For a more detailed exposition of the theory of Q _X -modules, we refer to Björk [1], Kashiwara [5] and Schapira [2].

Then we study “microlocally” the sheaf O _X . After having introduced the ring E ^ℝ _X of microlocal operators we sketch the proof of an important theorem which asserts that one can locally “quantize” holomorphic contact transformations over O _X . We end this chapter by introducing the sheaf L _M of Sato micro-functions on a real analytic manifold M. Using (11.0.1), and the results of Chapters V and VI, it is an easy exercise to recover many classical results of the theory of linear partial differential equations, in particular those concerning elliptic equations or the analytic wave front set, micro-hyperbolic systems and propagation of singularities.

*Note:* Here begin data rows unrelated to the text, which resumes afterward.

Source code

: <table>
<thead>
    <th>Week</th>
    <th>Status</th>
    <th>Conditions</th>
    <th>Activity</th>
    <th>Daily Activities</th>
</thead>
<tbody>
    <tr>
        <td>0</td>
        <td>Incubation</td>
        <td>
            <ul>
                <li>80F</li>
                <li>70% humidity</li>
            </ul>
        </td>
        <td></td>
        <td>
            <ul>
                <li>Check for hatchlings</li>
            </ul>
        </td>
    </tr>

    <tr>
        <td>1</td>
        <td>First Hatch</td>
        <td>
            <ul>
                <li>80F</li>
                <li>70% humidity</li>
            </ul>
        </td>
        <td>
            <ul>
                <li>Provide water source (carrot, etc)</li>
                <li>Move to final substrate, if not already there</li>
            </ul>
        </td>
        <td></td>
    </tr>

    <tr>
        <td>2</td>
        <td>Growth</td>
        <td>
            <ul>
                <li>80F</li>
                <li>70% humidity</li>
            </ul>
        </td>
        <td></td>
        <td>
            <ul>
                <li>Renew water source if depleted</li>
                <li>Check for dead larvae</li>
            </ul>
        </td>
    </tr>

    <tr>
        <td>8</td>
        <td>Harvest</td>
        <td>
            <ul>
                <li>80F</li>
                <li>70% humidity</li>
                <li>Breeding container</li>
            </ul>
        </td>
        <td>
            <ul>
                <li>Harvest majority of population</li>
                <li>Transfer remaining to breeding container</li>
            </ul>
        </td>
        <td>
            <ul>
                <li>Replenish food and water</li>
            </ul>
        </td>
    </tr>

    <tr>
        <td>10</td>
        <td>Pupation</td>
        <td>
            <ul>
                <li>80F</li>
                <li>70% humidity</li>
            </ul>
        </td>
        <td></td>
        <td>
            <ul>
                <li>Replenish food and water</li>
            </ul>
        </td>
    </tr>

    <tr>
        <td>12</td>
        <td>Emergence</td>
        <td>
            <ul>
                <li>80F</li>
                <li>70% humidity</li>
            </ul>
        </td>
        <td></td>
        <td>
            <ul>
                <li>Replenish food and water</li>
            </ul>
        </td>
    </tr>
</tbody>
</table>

As it should be clear, the aim of this chapter is not to give a complete or systematic treatment of the theory of analytic (micro-)differential equations, but rather to introduce the reader to it, and in particular to make him better understand the basic paper of Sato-Kawai-Kashiwara [1], under the light of the theory of micro-support of sheaves.

In this chapter all sheaves, unless otherwise specified, are sheaves of ℂ-vector spaces.